Any people could help me ?

How to get the uff which could be used in detectnet_camera?

Thank you very much!

jkjung13 · November 5, 2019, 9:24am

I have implemented video pipelining design in my TensorRT SSD demo program. The new code is ‘trt_ssd_async.py’. Comparing with my previous (non-async) implementation, FPS improved from 22.8 to 26 when I tested ssd_mobilenet_v1_coco on the huskies.jpg image!
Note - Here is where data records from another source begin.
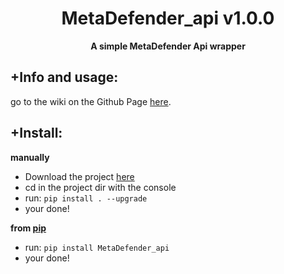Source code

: <div align=center>
  
  # MetaDefender_api v1.0.0
  
  **A simple MetaDefender Api wrapper**
</div>

## +Info and usage:
go to the wiki on the Github Page [here](https://github.com/sch-raphael/MetaDefender_api/wiki).  

## +Install:
**manually**
- Download the project [here](https://github.com/cookie0o/MetaDefender_api)
- cd in the project dir with the console
- run: `pip install . --upgrade`
- your done!

**from [pip](https://pypi.org/project/MetaDefender_api/)**
- run: `pip install MetaDefender_api`
- your done!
$ python3 trt_ssd_async.py --model ssd_mobilenet_v1_coco \
                           --image \
                           --filename ${HOME}/project/tf_trt_models/examples/detection/data/huskies.jpg

Check out details in: https://github.com/jkjung-avt/tensorrt_demos

I took the “TRT_object_detection” example code (GitHub - AastaNV/TRT_object_detection: Python sample for referencing object detection model with TensorRT) and implemented a python program which could do real-time object detection using various input image/video sources.

The demo code converts the trained ssd_mobilenet_v1_coco model to UFF, then to TensorRT engine (bin). When I tested this TRT optimized ssd_mobilenet_v1_coco model on Jetson Nano (JetPack-4.2.2), the frame rate was ~22.8 fps which I think is very good.

I also tested my custom trained model, ssd_mobilenet_v1_egohands (hand detector). The frame rate was even higher (27~28 fps), but detection was not good…

https://youtu.be/3ieN5BBdDF0

Check out my GitHub repo (demo #3) for details: GitHub - jkjung-avt/tensorrt_demos: TensorRT MODNet, YOLOv4, YOLOv3, SSD, MTCNN, and GoogLeNet

grand_yanx · November 20, 2019, 2:14am

dusty_nv:

Dustin, how have you gotten SSD-Mobilenet-V2 to work in TensorRT? Do you have a sample somewhere?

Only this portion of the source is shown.